Op grond van het vorenstaande kan de wetenschap en beschikkingsmacht bij verdachte kortom niet worden vastgesteld.
Dan blijft enkel over de gelijkenis tussen de tassen. Dit is echter onvoldoende om de wetenschap en beschikkingsmacht van verdachte op te baseren. Dit zijn immers vrij verkrijgbare bigshoppers van de Jumbo.
Verdachte wordt dan ook vrijgesproken van dit feit.
Feit 3:
In de woning van en bij verdachte is in totaal € 39.595,- aangetroffen. Ten aanzien van dit bedrag is er geen direct bewijs dat wijst op een criminele herkomst van dit bedrag. Conform vaste jurisprudentie betekent dit niet dat witwassen dan niet bewezen kan worden verklaard.
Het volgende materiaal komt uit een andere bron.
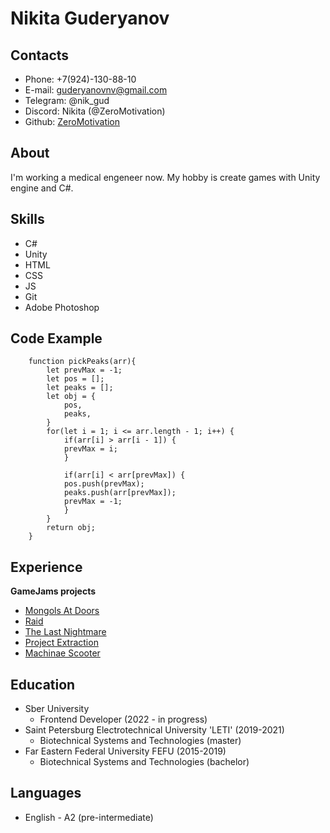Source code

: # Nikita Guderyanov

## Contacts
+ Phone: +7(924)-130-88-10
+ E-mail: guderyanovnv@gmail.com
+ Telegram: @nik_gud
+ Discord: Nikita (@ZeroMotivation)
+ Github: [ZeroMotivation](https://github.com/ZeroMotivation)

## About
I'm working a medical engeneer now. My hobby is create games with Unity engine and C#. 

## Skills
+ C#
+ Unity
+ HTML
+ CSS
+ JS
+ Git
+ Adobe Photoshop

## Code Example
```
    function pickPeaks(arr){
        let prevMax = -1;
        let pos = [];
        let peaks = [];
        let obj = {
            pos,
            peaks,
        }
        for(let i = 1; i <= arr.length - 1; i++) {
            if(arr[i] > arr[i - 1]) {
            prevMax = i;
            }
            
            if(arr[i] < arr[prevMax]) {
            pos.push(prevMax);
            peaks.push(arr[prevMax]);
            prevMax = -1;
            }
        }
        return obj;
    }
```

## Experience 
**GameJams projects**
+ [Mongols At Doors](https://zero-motivation.itch.io/mongols-at-doors)
+ [Raid](https://aniki-ta.itch.io/raid)
+ [The Last Nightmare](https://zero-motivation.itch.io/infinite-nightmare)
+ [Project Extraction](https://aniki-ta.itch.io/project-extraction)
+ [Machinae Scooter](https://aniki-ta.itch.io/machinae-scooter)

## Education
+ Sber University
    - Frontend Developer (2022 - in progress)
+ Saint Petersburg Electrotechnical University 'LETI' (2019-2021)
    - Biotechnical Systems and Technologies (master)
+ Far Eastern Federal University FEFU (2015-2019)
    - Biotechnical Systems and Technologies (bachelor)

## Languages
+ English - A2 (pre-intermediate)


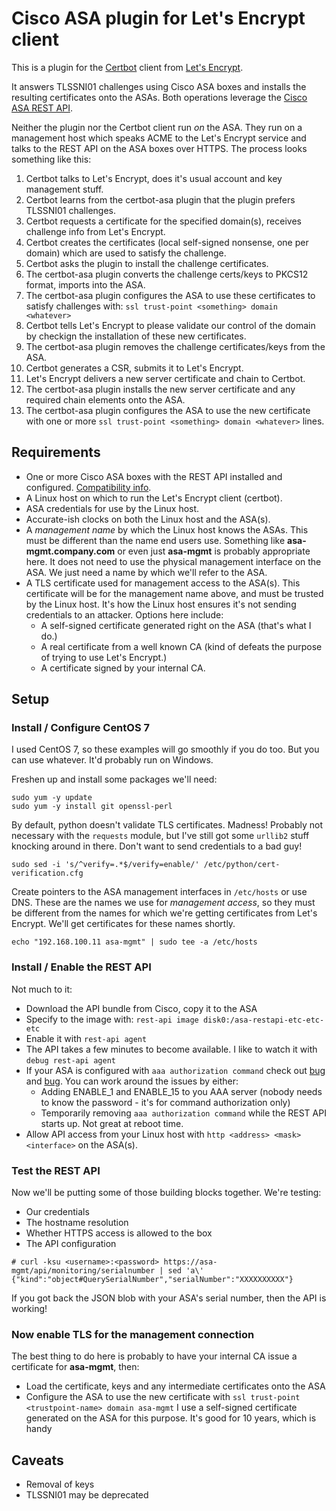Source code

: # Cisco ASA plugin for Let's Encrypt client

This is a plugin for the [Certbot](https://github.com/certbot/certbot) client from [Let's Encrypt](https://letsencrypt.org).

It answers TLSSNI01 challenges using Cisco ASA boxes and installs the resulting certificates onto the ASAs. Both operations leverage the [Cisco ASA REST API](http://www.cisco.com/c/en/us/td/docs/security/asa/api/qsg-asa-api.html).

Neither the plugin nor the Certbot client run *on* the ASA. They run on a management host which speaks ACME to the Let's Encrypt service and talks to the REST API on the ASA boxes over HTTPS. The process looks something like this:

1. Certbot talks to Let's Encrypt, does it's usual account and key management stuff.
2. Certbot learns from the certbot-asa plugin that the plugin prefers TLSSNI01 challenges.
3. Certbot requests a certificate for the specified domain(s), receives challenge info from Let's Encrypt.
4. Certbot creates the certificates (local self-signed nonsense, one per domain) which are used to satisfy the challenge.
5. Certbot asks the plugin to install the challenge certificates.
6. The certbot-asa plugin converts the challenge certs/keys to PKCS12 format, imports into the ASA.
7. The certbot-asa plugin configures the ASA to use these certificates to satisfy challenges with: `ssl trust-point <something> domain <whatever>`
8. Certbot tells Let's Encrypt to please validate our control of the domain by checkign the installation of these new certificates.
9. The certbot-asa plugin removes the challenge certificates/keys from the ASA.
10. Certbot generates a CSR, submits it to Let's Encrypt.
11. Let's Encrypt delivers a new server certificate and chain to Certbot.
12. The certbot-asa plugin installs the new server certificate and any required chain elements onto the ASA.
13. The certbot-asa plugin configures the ASA to use the new certificate with one or more `ssl trust-point <something> domain <whatever>` lines.

## Requirements

* One or more Cisco ASA boxes with the REST API installed and configured. [Compatibility info](http://www.cisco.com/c/en/us/td/docs/security/asa/compatibility/asamatrx.html#pgfId-131643).
* A Linux host on which to run the Let's Encrypt client (certbot).
* ASA credentials for use by the Linux host.
* Accurate-ish clocks on both the Linux host and the ASA(s).
* A *management name* by which the Linux host knows the ASAs. This must be different than the name end users use. Something like **asa-mgmt.company.com** or even just **asa-mgmt** is probably appropriate here. It does not need to use the physical management interface on the ASA. We just need a name by which we'll refer to the ASA.
* A TLS certificate used for management access to the ASA(s). This certificate will be for the management name above, and must be trusted by the Linux host. It's how the Linux host ensures it's not sending credentials to an attacker. Options here include:
  * A self-signed certificate generated right on the ASA (that's what I do.)
  * A real certificate from a well known CA (kind of defeats the purpose of trying to use Let's Encrypt.)
  * A certificate signed by your internal CA.

## Setup

### Install / Configure CentOS 7

I used CentOS 7, so these examples will go smoothly if you do too. But you can use whatever. It'd probably run on Windows.

Freshen up and install some packages we'll need:

```
sudo yum -y update
sudo yum -y install git openssl-perl
```

By default, python doesn't validate TLS certificates. Madness! Probably not
necessary with the `requests` module, but I've still got some `urllib2` stuff
knocking around in there. Don't want to send credentials to a bad guy!

```
sudo sed -i 's/^verify=.*$/verify=enable/' /etc/python/cert-verification.cfg
```

Create pointers to the ASA management interfaces in `/etc/hosts` or use DNS.
These are the names we use for *management access*, so they must be different
from the names for which we're getting certificates from Let's Encrypt. We'll get
certificates for these names shortly.

```
echo "192.168.100.11 asa-mgmt" | sudo tee -a /etc/hosts
```

### Install / Enable the REST API

Not much to it:

* Download the API bundle from Cisco, copy it to the ASA
* Specify to the image with: `rest-api image disk0:/asa-restapi-etc-etc-etc`
* Enable it with `rest-api agent`
* The API takes a few minutes to become available. I like to watch it with `debug rest-api agent`
* If your ASA is configured with `aaa authorization command` check out [bug](https://bst.cloudapps.cisco.com/bugsearch/bug/CSCuv80223) and [bug](https://bst.cloudapps.cisco.com/bugsearch/bug/CSCuw60598). You can work around the issues by either:
  * Adding ENABLE_1 and ENABLE_15 to you AAA server (nobody needs to know the password - it's for command authorization only)
  * Temporarily removing `aaa authorization command` while the REST API starts up. Not great at reboot time.
* Allow API access from your Linux host with `http <address> <mask> <interface>` on the ASA(s).

### Test the REST API

Now we'll be putting some of those building blocks together. We're testing:

* Our credentials
* The hostname resolution
* Whether HTTPS access is allowed to the box
* The API configuration

```
# curl -ksu <username>:<password> https://asa-mgmt/api/monitoring/serialnumber | sed 'a\'
{"kind":"object#QuerySerialNumber","serialNumber":"XXXXXXXXXX"}
```

If you got back the JSON blob with your ASA's serial number, then the API is working!

### Now enable TLS for the management connection

The best thing to do here is probably to have your internal CA issue a certificate for **asa-mgmt**, then:
* Load the certificate, keys and any intermediate certificates onto the ASA
* Configure the ASA to use the new certificate with `ssl trust-point <trustpoint-name> domain asa-mgmt`
I use a self-signed certificate generated on the ASA for this purpose. It's good for 10 years, which is handy

## Caveats
* Removal of keys
* TLSSNI01 may be deprecated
Er dient dan een stappenplan te worden doorlopen.
De rechtbank kan niet vaststellen dat het geldbedrag afkomstig is uit een gronddelict. Als hiervan geen sprake is, dient er een vermoeden van witwassen te zijn.
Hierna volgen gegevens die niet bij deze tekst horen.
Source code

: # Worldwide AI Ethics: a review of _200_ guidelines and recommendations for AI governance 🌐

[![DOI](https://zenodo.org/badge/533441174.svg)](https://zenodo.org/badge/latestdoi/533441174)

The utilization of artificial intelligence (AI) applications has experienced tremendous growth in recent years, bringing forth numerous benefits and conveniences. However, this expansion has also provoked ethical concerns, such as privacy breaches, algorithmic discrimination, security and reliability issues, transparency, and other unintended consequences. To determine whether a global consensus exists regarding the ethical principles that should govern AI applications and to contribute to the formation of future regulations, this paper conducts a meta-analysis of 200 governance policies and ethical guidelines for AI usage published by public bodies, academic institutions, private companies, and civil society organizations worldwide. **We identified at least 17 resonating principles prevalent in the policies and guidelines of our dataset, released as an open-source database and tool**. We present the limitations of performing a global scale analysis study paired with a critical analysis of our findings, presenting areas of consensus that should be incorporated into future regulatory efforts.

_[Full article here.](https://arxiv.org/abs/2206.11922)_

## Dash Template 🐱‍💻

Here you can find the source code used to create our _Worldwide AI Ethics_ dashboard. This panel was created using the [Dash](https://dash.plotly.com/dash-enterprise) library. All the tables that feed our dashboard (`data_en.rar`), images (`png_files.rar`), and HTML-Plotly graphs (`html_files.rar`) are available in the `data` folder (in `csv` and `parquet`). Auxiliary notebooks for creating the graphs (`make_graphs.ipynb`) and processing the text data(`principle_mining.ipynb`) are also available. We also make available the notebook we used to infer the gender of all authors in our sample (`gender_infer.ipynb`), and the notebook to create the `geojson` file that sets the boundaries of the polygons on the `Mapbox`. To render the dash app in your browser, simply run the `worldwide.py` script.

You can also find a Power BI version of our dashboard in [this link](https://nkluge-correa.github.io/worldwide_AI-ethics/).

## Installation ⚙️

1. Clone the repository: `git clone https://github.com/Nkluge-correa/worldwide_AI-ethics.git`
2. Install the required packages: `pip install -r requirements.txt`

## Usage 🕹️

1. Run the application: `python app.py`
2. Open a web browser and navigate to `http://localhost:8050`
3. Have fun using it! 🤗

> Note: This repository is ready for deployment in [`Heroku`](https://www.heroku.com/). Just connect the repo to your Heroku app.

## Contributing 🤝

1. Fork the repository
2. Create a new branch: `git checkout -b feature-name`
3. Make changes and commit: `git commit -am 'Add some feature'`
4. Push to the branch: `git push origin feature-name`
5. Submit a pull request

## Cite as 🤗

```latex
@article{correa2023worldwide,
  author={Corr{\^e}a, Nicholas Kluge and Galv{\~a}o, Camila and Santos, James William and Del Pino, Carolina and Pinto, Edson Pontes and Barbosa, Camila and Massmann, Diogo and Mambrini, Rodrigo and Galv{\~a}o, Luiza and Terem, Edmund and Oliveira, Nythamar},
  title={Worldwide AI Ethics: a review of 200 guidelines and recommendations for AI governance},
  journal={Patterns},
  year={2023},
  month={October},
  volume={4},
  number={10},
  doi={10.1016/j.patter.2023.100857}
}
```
De rechtbank oordeelt dat daarvan in deze zaak sprake is gelet op de hoeveelheid contant geld die bij verdachte is aangetroffen, waarvan een groot deel in een afgesloten kast in samenhang met het feit dat verdachte in verband wordt gebracht met drugsgerelateerde feiten (zie de bewijsoverweging bij feit 1). Van verdachte mag dan worden verlangd dat hij een verklaring geeft over de herkomst van het geldbedrag. Deze verklaring moet concreet, verifieerbaar en op voorhand niet hoogst onwaarschijnlijk zijn. De rechtbank stelt vast dat verdachte (bij monde van zijn raadsman) tijdens de raadkamerbehandeling, op de zitting van 1 maart 2024 en op de inhoudelijke behandeling heeft verklaard dat er een horecaonderneming in de familie van verdachte is, dat contant geld normaal is in een horecaonderneming en dat verdachte in die horecaonderneming werkte. Anders dan de verdediging is de rechtbank van oordeel dat genoemde verklaring niet voldoende concreet is. Dat de familie van verdachte een horecaonderneming heeft mag zo zijn, maar dat verklaart niet waarom verdachte in het bezit is van een contant geldbedrag van € 39.595,-. Nu niet wordt verklaard waarom verdachte zoveel contant geld had en waar dit geld van afkomstig is, rust er geen verplichting op het openbaar ministerie om nader onderzoek te doen. Dit leidt dit ertoe dat met voldoende mate van zekerheid kan worden uitgesloten dat het geldbedrag een legale herkomst heeft en dat het geldbedrag dus afkomstig is uit enig misdrijf. De enige aanvaardbare verklaring voor de herkomst van het geld is immers een criminele herkomst. De rechtbank acht dus wettig en overtuigend bewezen dat verdachte dat geldbedrag in de opzetvariant heeft witgewassen.